You're no stranger to investing in employees. To secure top talent, you know you need to offer a good mix of benefits--a rewarding culture, good pay, sufficient time off, and opportunities for continuing education and advancement.
But companies are now investing their dollars in another area: health.
With an employee wellness program, you can incentivize a healthier lifestyle and combat rising healthcare costs. In addition, a wellness program demonstrates your commitment to your employees, and that positive gesture can motivate them to improve their performance. In fact, employee performance increases by as much as 22 percent with financial or tangible rewards--including wellness programs.
Unfortunately, many companies have a tendency to jump into such initiatives without giving serious thought to development and implementation.

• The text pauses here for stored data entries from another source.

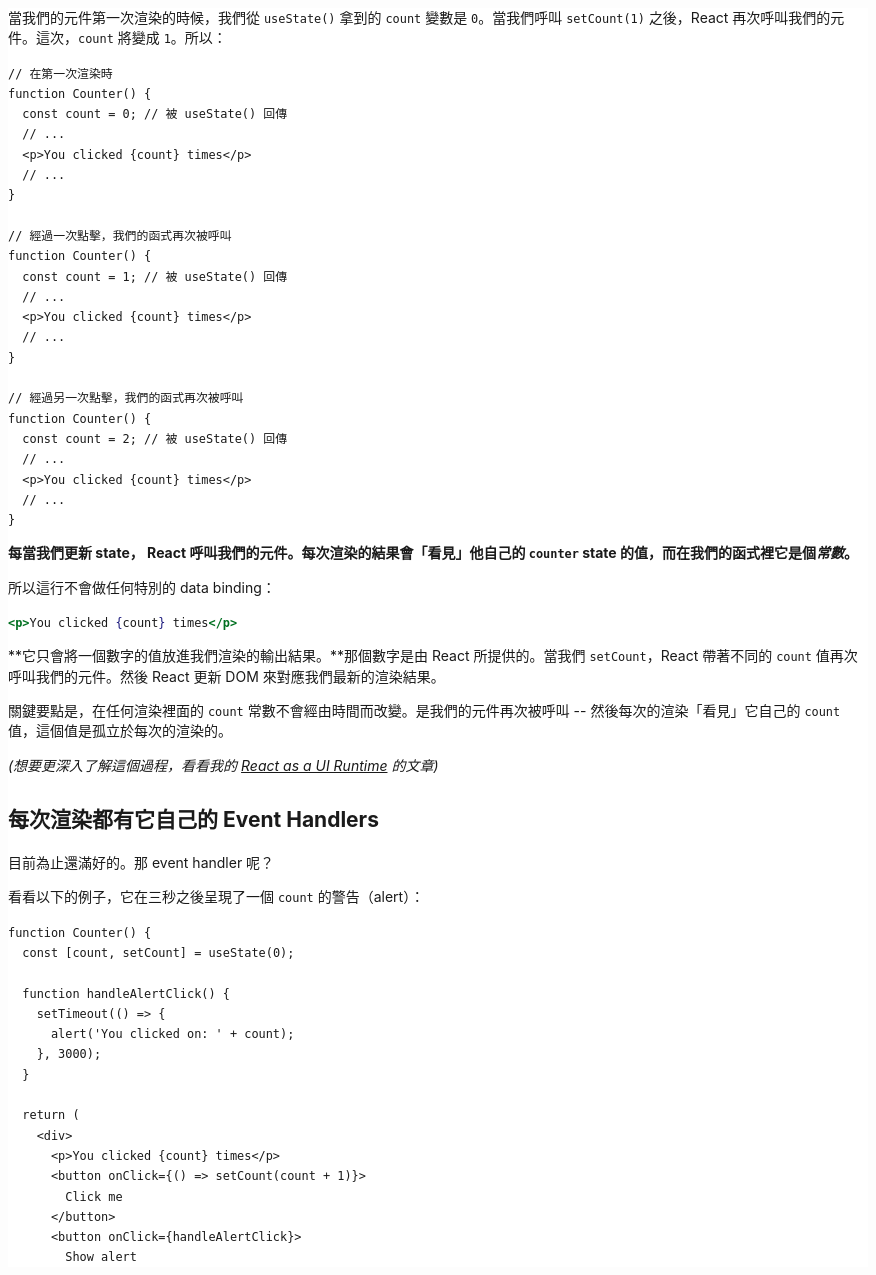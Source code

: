 當我們的元件第一次渲染的時候，我們從 `useState()` 拿到的 `count` 變數是 `0`。當我們呼叫 `setCount(1)` 之後，React 再次呼叫我們的元件。這次，`count` 將變成 `1`。所以：

```jsx{3,11,19}
// 在第一次渲染時
function Counter() {
  const count = 0; // 被 useState() 回傳
  // ...
  <p>You clicked {count} times</p>
  // ...
}

// 經過一次點擊，我們的函式再次被呼叫
function Counter() {
  const count = 1; // 被 useState() 回傳
  // ...
  <p>You clicked {count} times</p>
  // ...
}

// 經過另一次點擊，我們的函式再次被呼叫
function Counter() {
  const count = 2; // 被 useState() 回傳
  // ...
  <p>You clicked {count} times</p>
  // ...
}
```

**每當我們更新 state， React 呼叫我們的元件。每次渲染的結果會「看見」他自己的 `counter` state 的值，而在我們的函式裡它是個*常數*。**

所以這行不會做任何特別的 data binding：

```jsx
<p>You clicked {count} times</p>
```

**它只會將一個數字的值放進我們渲染的輸出結果。**那個數字是由 React 所提供的。當我們 `setCount`，React 帶著不同的 `count` 值再次呼叫我們的元件。然後 React 更新 DOM 來對應我們最新的渲染結果。

關鍵要點是，在任何渲染裡面的 `count` 常數不會經由時間而改變。是我們的元件再次被呼叫 -- 然後每次的渲染「看見」它自己的 `count` 值，這個值是孤立於每次的渲染的。

*(想要更深入了解這個過程，看看我的 [React as a UI Runtime](https://overreacted.io/react-as-a-ui-runtime/) 的文章)*

## 每次渲染都有它自己的 Event Handlers

目前為止還滿好的。那 event handler 呢？

看看以下的例子，它在三秒之後呈現了一個 `count` 的警告（alert）：

```jsx{4-8,16-18}
function Counter() {
  const [count, setCount] = useState(0);

  function handleAlertClick() {
    setTimeout(() => {
      alert('You clicked on: ' + count);
    }, 3000);
  }

  return (
    <div>
      <p>You clicked {count} times</p>
      <button onClick={() => setCount(count + 1)}>
        Click me
      </button>
      <button onClick={handleAlertClick}>
        Show alert
```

If you don't spend time thinking about these factors, your program's chances of success are slim.
Before committing your company to a wellness program, ask yourself five simple questions:
1. Is it legal? This should be the first question you ask. If your wellness program alienates certain groups of employees, penalizes rather than incentivizes, or requires employees to meet specific health standards (a big no-no according to the Americans with Disabilities Act), it might be considered discriminatory. If this is the case, go back to the drawing board.
2. Do company policies support the program? While developing a wellness program, you need to assess whether company policies might undermine your efforts. For example, paid time off should promote a healthier workplace, not impede it. If employees are made to feel guilty for taking time off, that's not good for their physical or mental health.
3. Does it protect privacy? Many wellness programs require health assessments. This is a seemingly harmless step, but it might be misconstrued as policing off-site behavior. In addition, once the program starts, you must decide how to protect privacy when employees communicate their performance.
4. What's the cap? The U.S. Equal Employment Opportunity Commission requires employers to cap incentives in wellness programs so non-participation is not deemed a "penalty." Currently, incentives cannot exceed 30 percent of the total cost of coverage. The maximum incentive for tobacco cessation is 50 percent.
5. Will employees actually participate? Although you can't mandate good health, you can develop an intuitive wellness program that will boost the likelihood of participation. Using an operating system for benefits can make it easier for employees to opt in and participate via wearables and mobile apps. These types of benefits platforms also provide employers with a central location for wellness program information.
These questions will help you determine whether you're ready to implement a wellness program. If you push ahead, just remember: Not everyone is used to wellness in the workplace. Start slowly, and gently nudge people to participate. Doing otherwise is one of the quickest ways to ensure lackluster results--even with the easiest and most intuitive wellness programs.